10億
月曜日、俺は朝イチで銀行へ向かった。
頭からは訴訟のことが離れない。
まさか…いいようにやられて10億取られるとかないよな?
有り得ないと言ったら嘘になる。
実際、ネットで調べると、宝くじ当選者が悪質な訴訟で殆ど全額奪われたという事件があったらしい。
当然、警察は民事不介入なので、大きく表沙汰にはなっていないが。
銀行に入るとまっすぐ宝くじ当選者用の窓口に向かうと、受付は同じ綺麗な女性だった。
「少々お待ちください」
と言うと支店長の小林が出てきて応接室に通される。
前回と同じように座ると、
「こちらが当選証明書です。まぁ急に金遣いが荒くなると税務署に目をつけられるので、その時にこれを見せる必要がありますね。税金はかかりません。」
なるほど、金遣いまで監視しているとは、税務署は優秀なもんだな。
「それから、こちらがハンドブックです」
と、冊子を渡される。
「これは突然大金を手にして破滅しないよう、注意事項が書かれています。」
開くと、《仕事を辞めない》《生活レベルを上げない》《家族にも、誰にも言わない》《詐欺に気をつける》《むやみに現金をおろさない》など色々書かれている。
こんなものが貰えるとは。凡人の俺には丁度いいな。
「それから、こちらは我々が用意した投資案件です。多くの方は投資用の不動産を購入して家賃収入で暮らすパターンが多いですね。毎月キャッシュフローがあるので、派手な生活にもなりませんし、相続も楽です。まぁ、ご検討ください」
やけに落ち着いているな。10億も持っていればもっと積極的に投資案件を売り込んで来るのかと思ったが。
実際、資産10億程度の小金持ちの顧客はそこらじゅうにいる。ということか。
一通り説明を受け、最後に10億円入った通帳を受け取り、持参した印鑑を登録する。
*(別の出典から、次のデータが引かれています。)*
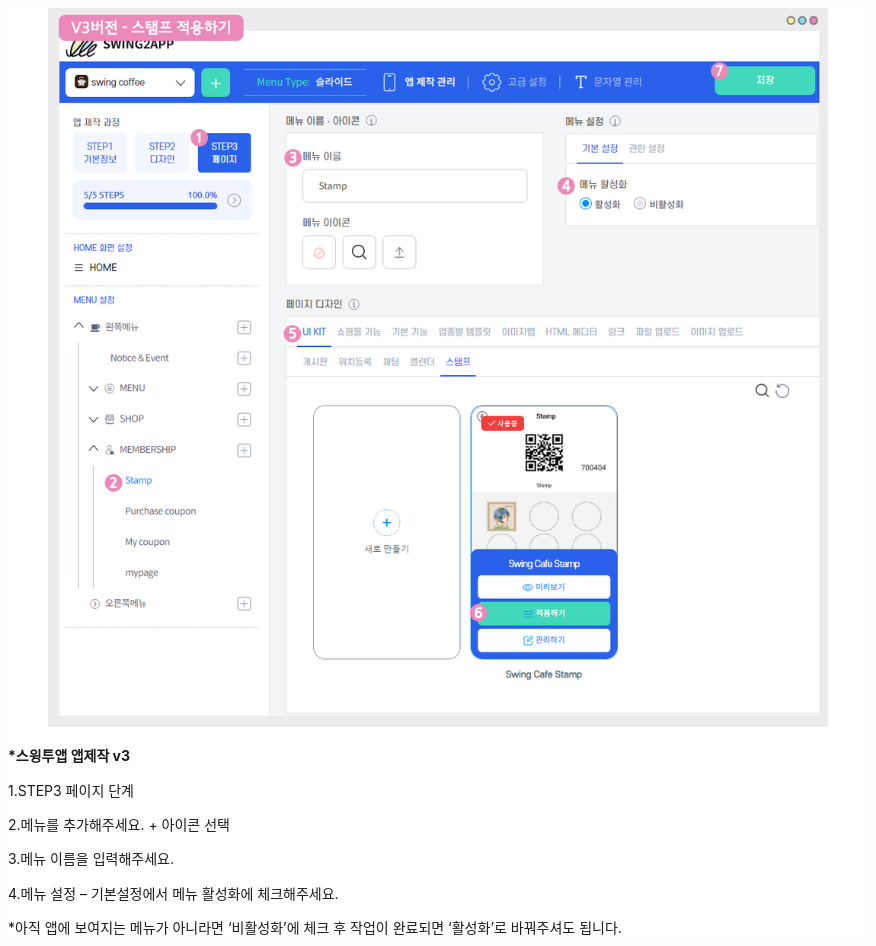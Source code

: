 <figure><img src="../../../.gitbook/assets/스탬프-v3-1.png" alt=""><figcaption></figcaption></figure>

**\*스윙투앱 앱제작 v3**&#x20;

1.STEP3 페이지 단계

2.메뉴를 추가해주세요. + 아이콘 선택

3.메뉴 이름을 입력해주세요.

4.메뉴 설정 – 기본설정에서 메뉴 활성화에 체크해주세요.

\*아직 앱에 보여지는 메뉴가 아니라면 ‘비활성화’에 체크 후 작업이 완료되면 ‘활성화’로 바꿔주셔도 됩니다.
この日のために印鑑は高級品に新調したのだ。
帰り際に窓口で百万円をおろしてみる。
窓口で大きな金額をおろす時には理由や目的まで聞かれるということも、初めて知った。
たかが1cm程度の厚みしかない札束。
しかし俺は初めて見た。
たったこれだけで、大抵のものは変えてしまう。
辞書で調べると「お金」というのは「価値を保存するもの」だそうだ。
俺はこの金に、どのような価値を保存するのだろう……
鞄に百万円を入れると、鞄がとても重く感じる。これが金の重みだ。10億のたった0.1%でこの重みだ。
俺は、これから待ち受ける金の魔力に気付きはじめていた。
会社は完全に無断欠勤だ。電話も着信拒否している。
いわゆる「飛んだ」というやつか。
不思議と、心は落ち着いていた。
10億を手にしたが、心の準備は充分にしていた分、さほど舞い上がることもない。
これからするのは、まず身辺整理。
手始めに家だな。家を引き払うため、管理会社に電話し、割られた窓の修理費用を余分に支払い、その日のうちに引き払う。
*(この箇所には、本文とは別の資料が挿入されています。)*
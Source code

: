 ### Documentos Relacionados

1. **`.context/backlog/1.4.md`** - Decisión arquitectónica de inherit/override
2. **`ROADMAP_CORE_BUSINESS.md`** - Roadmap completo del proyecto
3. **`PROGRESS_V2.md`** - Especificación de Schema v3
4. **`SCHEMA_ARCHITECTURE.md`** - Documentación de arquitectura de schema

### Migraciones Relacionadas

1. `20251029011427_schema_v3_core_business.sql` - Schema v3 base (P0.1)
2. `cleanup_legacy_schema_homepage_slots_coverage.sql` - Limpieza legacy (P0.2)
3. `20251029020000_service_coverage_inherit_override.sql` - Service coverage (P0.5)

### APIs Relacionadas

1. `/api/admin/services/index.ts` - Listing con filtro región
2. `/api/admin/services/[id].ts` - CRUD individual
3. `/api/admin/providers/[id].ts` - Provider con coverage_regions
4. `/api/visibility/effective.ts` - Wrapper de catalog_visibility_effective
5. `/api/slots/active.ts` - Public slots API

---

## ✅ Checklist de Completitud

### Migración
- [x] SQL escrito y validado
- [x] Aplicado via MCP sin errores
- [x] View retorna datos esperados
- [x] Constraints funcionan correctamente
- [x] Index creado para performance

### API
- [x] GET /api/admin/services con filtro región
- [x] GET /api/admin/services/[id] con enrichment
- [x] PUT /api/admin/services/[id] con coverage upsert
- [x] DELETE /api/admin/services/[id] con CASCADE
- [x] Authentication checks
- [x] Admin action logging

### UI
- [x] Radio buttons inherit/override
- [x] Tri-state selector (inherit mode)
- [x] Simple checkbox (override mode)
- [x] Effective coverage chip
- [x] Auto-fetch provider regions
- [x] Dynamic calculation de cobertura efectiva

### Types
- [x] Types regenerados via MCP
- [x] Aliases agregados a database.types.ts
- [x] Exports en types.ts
家具などの荷物は業者を使い、月数千円のレンタルボックスに移した。
ポストの中には内容証明郵便で社長から訴えられたとの旨の書簡が届いていた。
本当に訴えられてしまったようだな。参ったな……
それに損害賠償は謎の計算により2800万円に増えていた。
間違いなくこれはブラック企業社員の俺には弁護士を雇うほどの資金がないということを見越してのことだろう。
現金で払えずとも財産、給与を差し押さえられ強制執行される。
つまり、理不尽だろうが、金がなければどう足掻いても勝てない裁判なのだ。
金が、なければ。
裁判は来月のようだ。それまでに社長に話をつけるとして、まずは身辺整理の続きだ。